Dans l’intervalle, Pierre qui l’avoit venduë, vint à mourir. Le Roi de Pologne Boleſlas, qui avoit conçu une haine implacable contre le S. Evêque,

qui l’avoit repris librement de ſes excès, cherchant l’occaſion de lui faire peine, ſuſcita les trois fils de Pierre & ſes héritiers, & leur dit de répéter la terre, que leur Pere avoit venduë, ſous prétexte qu’elle n’avoit pas été payée : il leur promit d’appuyer leur demande, & de la leur faire rendre. Ces trois Gentilshommes firent donc citer l’Evêque en la préſence du Roi, qui étoit alors à Solec occupé à rendre la juſtice ſous des tentes à la campagne, ſelon l’ancienne maniere du pays, dans l’aſſemblée générale de la Nation. L’Evêque fut cité devant le Roi, & ſoûtint qu’il avoit acheté & payé la terre en queſtion. Les témoins n’oſerent rendre témoignage à la vérité.
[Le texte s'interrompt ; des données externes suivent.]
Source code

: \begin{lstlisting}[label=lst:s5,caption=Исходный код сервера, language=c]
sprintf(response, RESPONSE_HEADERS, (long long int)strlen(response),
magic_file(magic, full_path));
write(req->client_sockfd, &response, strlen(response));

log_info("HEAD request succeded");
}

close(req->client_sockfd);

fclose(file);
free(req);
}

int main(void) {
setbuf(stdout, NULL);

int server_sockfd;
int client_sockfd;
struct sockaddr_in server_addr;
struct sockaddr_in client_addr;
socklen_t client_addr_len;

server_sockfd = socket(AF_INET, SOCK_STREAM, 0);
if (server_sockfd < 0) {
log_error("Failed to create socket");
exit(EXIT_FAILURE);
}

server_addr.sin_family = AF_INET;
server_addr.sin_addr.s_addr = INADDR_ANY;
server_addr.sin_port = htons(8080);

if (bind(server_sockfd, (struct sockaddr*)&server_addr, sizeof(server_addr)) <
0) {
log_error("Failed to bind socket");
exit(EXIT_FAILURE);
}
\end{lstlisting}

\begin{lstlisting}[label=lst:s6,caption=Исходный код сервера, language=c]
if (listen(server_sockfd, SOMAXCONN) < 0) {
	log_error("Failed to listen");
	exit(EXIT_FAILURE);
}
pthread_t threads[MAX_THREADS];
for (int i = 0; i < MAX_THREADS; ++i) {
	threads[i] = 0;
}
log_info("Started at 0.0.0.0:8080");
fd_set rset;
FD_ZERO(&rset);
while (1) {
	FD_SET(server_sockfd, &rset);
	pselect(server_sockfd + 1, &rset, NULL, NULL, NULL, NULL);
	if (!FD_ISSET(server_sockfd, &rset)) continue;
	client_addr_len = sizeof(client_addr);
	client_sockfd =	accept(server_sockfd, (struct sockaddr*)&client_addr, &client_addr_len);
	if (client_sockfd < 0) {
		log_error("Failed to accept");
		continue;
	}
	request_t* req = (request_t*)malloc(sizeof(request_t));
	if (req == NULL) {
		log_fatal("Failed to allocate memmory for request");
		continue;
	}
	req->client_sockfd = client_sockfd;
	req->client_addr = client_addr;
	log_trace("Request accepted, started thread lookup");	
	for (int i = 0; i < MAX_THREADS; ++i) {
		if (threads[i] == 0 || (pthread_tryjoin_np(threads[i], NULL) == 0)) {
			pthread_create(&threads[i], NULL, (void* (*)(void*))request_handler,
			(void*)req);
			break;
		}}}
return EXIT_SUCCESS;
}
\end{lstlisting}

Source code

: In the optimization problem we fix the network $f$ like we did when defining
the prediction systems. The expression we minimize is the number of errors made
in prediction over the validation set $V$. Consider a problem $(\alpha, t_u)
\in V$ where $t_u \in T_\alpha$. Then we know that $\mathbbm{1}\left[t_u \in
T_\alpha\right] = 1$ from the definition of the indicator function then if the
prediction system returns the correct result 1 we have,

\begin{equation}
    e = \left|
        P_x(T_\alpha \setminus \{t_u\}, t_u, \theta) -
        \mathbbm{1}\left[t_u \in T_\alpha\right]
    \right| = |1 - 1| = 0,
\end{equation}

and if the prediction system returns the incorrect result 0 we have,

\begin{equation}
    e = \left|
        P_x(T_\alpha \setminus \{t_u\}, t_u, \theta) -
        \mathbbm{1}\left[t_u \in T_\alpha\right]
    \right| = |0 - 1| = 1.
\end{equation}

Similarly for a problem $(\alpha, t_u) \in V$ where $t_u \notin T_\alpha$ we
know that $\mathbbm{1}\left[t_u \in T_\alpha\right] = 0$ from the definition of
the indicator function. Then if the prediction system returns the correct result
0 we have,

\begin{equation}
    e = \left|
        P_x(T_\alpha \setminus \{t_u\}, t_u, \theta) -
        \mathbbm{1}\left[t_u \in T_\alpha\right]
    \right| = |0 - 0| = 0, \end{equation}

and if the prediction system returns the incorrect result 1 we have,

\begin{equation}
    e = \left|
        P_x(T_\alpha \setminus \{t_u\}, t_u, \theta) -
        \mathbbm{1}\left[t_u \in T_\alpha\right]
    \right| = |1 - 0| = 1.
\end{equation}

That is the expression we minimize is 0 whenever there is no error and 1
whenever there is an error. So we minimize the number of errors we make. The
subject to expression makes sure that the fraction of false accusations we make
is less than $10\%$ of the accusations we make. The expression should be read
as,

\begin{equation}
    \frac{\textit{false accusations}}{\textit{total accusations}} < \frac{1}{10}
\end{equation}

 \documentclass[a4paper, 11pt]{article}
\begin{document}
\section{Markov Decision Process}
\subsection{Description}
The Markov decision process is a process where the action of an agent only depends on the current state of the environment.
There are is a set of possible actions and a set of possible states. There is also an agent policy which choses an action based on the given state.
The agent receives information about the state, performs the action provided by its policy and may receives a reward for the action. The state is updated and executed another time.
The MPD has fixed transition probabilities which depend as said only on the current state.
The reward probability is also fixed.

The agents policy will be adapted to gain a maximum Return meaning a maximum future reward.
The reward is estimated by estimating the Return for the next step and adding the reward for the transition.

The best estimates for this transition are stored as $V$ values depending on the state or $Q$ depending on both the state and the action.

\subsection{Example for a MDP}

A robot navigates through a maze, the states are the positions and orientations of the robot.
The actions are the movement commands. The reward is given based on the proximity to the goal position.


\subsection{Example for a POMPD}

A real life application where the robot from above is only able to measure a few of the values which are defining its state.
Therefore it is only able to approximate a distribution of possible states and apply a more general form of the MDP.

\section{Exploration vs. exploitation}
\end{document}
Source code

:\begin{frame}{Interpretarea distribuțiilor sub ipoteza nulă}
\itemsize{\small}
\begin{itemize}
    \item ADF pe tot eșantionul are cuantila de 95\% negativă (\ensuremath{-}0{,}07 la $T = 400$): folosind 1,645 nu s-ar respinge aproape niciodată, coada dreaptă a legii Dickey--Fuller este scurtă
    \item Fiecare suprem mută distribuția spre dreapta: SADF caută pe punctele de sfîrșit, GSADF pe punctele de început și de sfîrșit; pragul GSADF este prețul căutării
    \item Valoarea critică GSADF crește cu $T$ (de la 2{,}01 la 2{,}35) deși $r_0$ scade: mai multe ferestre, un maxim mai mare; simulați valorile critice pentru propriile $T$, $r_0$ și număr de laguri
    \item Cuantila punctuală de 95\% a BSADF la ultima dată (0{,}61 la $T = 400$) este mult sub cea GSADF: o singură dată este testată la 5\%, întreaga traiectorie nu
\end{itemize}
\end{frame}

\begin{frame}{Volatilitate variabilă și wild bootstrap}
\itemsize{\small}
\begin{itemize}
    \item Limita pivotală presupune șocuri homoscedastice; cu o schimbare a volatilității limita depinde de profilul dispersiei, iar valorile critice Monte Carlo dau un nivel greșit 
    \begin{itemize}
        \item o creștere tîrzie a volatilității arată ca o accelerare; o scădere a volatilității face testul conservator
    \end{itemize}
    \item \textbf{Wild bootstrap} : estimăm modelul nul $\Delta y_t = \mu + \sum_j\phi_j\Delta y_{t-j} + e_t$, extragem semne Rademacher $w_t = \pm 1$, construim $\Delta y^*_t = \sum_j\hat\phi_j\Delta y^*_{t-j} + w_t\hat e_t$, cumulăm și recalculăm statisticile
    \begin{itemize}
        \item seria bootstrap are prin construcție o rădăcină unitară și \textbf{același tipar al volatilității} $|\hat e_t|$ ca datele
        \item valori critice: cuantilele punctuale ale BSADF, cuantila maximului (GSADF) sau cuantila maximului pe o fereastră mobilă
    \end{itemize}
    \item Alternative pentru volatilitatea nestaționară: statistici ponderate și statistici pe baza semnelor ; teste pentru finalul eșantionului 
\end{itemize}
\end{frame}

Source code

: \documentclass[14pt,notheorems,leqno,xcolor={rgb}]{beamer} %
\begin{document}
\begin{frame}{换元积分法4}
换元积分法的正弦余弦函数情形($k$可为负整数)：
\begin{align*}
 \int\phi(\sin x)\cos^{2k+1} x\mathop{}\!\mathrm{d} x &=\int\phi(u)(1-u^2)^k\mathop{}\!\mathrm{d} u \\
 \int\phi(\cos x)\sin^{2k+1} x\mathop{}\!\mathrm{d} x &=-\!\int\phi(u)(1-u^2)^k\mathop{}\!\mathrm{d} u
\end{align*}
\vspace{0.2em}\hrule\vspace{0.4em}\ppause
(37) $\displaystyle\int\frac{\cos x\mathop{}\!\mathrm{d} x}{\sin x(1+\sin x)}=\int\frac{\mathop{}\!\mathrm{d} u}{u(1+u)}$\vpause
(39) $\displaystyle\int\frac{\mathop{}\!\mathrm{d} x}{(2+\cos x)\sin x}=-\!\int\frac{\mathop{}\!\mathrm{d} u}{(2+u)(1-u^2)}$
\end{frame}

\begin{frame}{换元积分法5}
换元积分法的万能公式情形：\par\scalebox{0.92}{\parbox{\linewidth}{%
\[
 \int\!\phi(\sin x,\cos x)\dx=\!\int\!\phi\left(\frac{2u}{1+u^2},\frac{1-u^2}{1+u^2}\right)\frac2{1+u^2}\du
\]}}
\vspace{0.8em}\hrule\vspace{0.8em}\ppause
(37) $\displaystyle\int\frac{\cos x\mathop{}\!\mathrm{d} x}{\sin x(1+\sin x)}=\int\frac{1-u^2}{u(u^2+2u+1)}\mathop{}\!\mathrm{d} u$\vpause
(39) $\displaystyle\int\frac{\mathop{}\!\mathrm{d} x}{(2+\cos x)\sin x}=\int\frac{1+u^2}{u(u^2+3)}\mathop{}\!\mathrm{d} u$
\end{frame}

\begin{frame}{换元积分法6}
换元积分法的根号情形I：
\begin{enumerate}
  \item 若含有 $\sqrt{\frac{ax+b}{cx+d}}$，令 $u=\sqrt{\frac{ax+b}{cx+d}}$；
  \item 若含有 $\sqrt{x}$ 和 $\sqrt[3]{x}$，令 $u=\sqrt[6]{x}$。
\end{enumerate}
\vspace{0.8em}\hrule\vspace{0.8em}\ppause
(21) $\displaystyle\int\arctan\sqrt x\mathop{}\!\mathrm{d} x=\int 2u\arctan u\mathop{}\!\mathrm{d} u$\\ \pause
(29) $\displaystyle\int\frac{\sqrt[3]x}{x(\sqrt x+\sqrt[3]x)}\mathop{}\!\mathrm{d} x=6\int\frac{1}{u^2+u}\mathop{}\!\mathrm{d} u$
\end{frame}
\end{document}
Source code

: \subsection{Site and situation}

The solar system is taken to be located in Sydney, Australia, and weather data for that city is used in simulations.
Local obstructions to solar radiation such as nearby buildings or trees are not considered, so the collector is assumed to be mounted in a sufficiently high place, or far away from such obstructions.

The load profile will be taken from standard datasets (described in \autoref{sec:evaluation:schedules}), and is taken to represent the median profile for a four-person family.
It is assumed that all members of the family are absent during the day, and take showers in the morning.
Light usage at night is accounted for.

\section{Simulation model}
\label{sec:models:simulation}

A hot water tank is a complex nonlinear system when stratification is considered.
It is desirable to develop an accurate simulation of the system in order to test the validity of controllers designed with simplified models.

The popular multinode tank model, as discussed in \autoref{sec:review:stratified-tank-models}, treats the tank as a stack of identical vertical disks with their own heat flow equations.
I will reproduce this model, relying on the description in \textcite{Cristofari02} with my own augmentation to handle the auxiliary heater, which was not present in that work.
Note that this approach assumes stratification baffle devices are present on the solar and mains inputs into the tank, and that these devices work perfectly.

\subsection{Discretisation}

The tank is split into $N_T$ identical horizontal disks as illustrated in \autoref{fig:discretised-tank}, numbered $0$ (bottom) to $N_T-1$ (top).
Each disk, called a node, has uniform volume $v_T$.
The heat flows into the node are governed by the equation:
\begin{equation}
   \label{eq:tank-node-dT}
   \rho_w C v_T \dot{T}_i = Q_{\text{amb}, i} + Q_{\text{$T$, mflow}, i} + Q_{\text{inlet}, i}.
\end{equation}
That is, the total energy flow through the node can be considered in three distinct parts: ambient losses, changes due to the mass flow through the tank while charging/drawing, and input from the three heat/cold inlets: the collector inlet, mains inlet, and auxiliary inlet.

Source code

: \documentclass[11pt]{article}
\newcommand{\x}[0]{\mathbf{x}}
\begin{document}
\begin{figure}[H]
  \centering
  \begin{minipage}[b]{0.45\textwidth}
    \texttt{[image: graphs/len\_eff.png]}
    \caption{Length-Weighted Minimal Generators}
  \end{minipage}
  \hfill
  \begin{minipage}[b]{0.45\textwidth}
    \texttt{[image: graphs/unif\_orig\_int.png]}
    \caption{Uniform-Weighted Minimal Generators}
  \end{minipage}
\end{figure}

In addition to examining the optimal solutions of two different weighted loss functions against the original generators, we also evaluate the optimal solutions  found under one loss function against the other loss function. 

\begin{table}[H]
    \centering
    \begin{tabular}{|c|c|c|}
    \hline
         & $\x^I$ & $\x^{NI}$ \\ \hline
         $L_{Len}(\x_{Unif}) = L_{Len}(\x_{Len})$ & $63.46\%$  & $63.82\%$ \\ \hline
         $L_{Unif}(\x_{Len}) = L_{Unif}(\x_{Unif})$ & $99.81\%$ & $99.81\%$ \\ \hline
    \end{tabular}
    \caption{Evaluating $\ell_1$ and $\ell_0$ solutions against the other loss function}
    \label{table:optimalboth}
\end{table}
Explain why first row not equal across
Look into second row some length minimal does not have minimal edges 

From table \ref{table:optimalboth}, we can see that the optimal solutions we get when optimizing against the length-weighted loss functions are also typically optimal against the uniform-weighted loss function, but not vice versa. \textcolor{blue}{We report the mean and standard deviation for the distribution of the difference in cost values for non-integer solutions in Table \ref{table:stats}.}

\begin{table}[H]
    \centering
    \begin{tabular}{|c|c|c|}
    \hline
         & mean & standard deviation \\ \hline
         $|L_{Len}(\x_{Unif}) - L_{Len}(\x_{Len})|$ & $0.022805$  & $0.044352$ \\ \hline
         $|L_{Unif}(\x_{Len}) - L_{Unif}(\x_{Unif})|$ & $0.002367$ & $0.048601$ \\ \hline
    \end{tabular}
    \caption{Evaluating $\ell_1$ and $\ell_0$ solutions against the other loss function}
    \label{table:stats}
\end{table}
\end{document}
Le lieu où ſe tenoit l’aſſemblée étoit fort près de Pietravin ; c’étoit le nom de la terre conteſtée. Le jour commencoit à baiſſer, & l’Evêque couroit grand riſque d’être condamné par le Roi & par ſes Confeillers. Tout d’un coup comme inſpiré de l’Eſprit divin, il promit au Roi de lui amener dans trois jours Pierre ſon vendeur ; la condition fut acceptée avec moquerie, comme impoſſible à exécuter.

Le ſaint Evêque ſe rend à Pietravin, demeure en prieres, & s’exerce au jeûne avec les ſiens pendant trois jours : le troiſiéme jour il va en habits Pontificaux, accompagné de ſon Clergé & d’une multitude de peuple, au tombeau de Pierre, fait lever la tombe, & creuſer juſqu’à ce que l’on trouvât le cadavre du mort tout décharné & corrompu. Le Saint lui ordonne de ſortir, & de venir rendre témoignage à la vérité devant le tribunal du Roi. Il ſe leve : on le couvre d’un manteau ; le Saint le prend par la main & le mene vivant aux pieds du Roi. Perſonne n’eut la hardieſſe de l’interroger ; mais il prit la parole, & déclara qu’il avoit vendu de bonne ſoi la terre au Prélat, & qu’il en avoit reçu le prix : après quoi il reprit ſévérement ſes fils, qui avoient ainſi malicieuſement accuſé le S. Evêque.

Staniſlas lui demanda s’il ſouhaitoit reſter en vie pour faire pénitence : il le remercia, & dit qu’il ne vouloit pas s’expoſer de nouveau au danger de pécher. Staniſlas le reconduiſit à ſon tombeau ; & y étant arrivé, il s’endormit de nouveau au Seigneur. On peut juger qu’une pareille ſcene eut une infinité de témoins, & que toute la Pologne en fut informée dans le moment. Le Roi n’en fut que plus irrité contre le Saint. Il le tua quelque tems après de ſa propre main, comme il ſortoit de l’Autel, & fit couper ſon corps en 72 parties, afin qu’on ne pût les raſſembler, pour leur rendre le culte qui leur étoit dû, comme au corps d’un Martyr de la vérité, & de la liberté paſtorale.

Venons à préſent à ce qui ſait le principal ſujet de ces recherches, qui ſont les Vampires ou Revenans de Hongrie & de Moravie, & autres pareils, qui paroiſſent ſeulement pour peu de tems dans leurs corps naturels.

  1. Les RR. PP. Bollandiſtes ont crû, que la vie de S. Staniſlas qu’ils ont fait impfrimer, étoait ancienne & à peu près du tems du Martyre du Saint, ou du moins quelle étoit priſe ſur une vie d’un Auteur preſque contemporain & original. Mais on m’a ſait remarquer depuis la premiere Edition de cette Diſſertation, que la choſe n’étoit nullement certaine ; que Mr. Baillet ſur le 7 Mai, dans la table critique des Auteurs, avance que la vie de S. Staniſlas n’a été écrite que 400 ans après ſa mort, ſur des mémoires peu certains & mutilés. Et dans la vie du Saint, il avoue qu’il n’y a que la tradition des Ecrivains du pays, qui puiſſe rendre croyable celle de la Réſurrection de Pierre. Monſieur l’Abbé Fleuri tom. xiij. de l’Hiſtoire Eccleſ. L. 62. ſous l’an 1079. ne convient pas non plus de ce qui eſt écrit dans cette vie, ni de ce qui l’a ſuivi ; toutesfois le miracle, de la Réſurrection de Pierre eſt rapporté comme certain dans un diſcours de Jean de Polemac, prononcé au Concile de Conſtance l’an 1433. tom. xij. Concil. pag. 1397.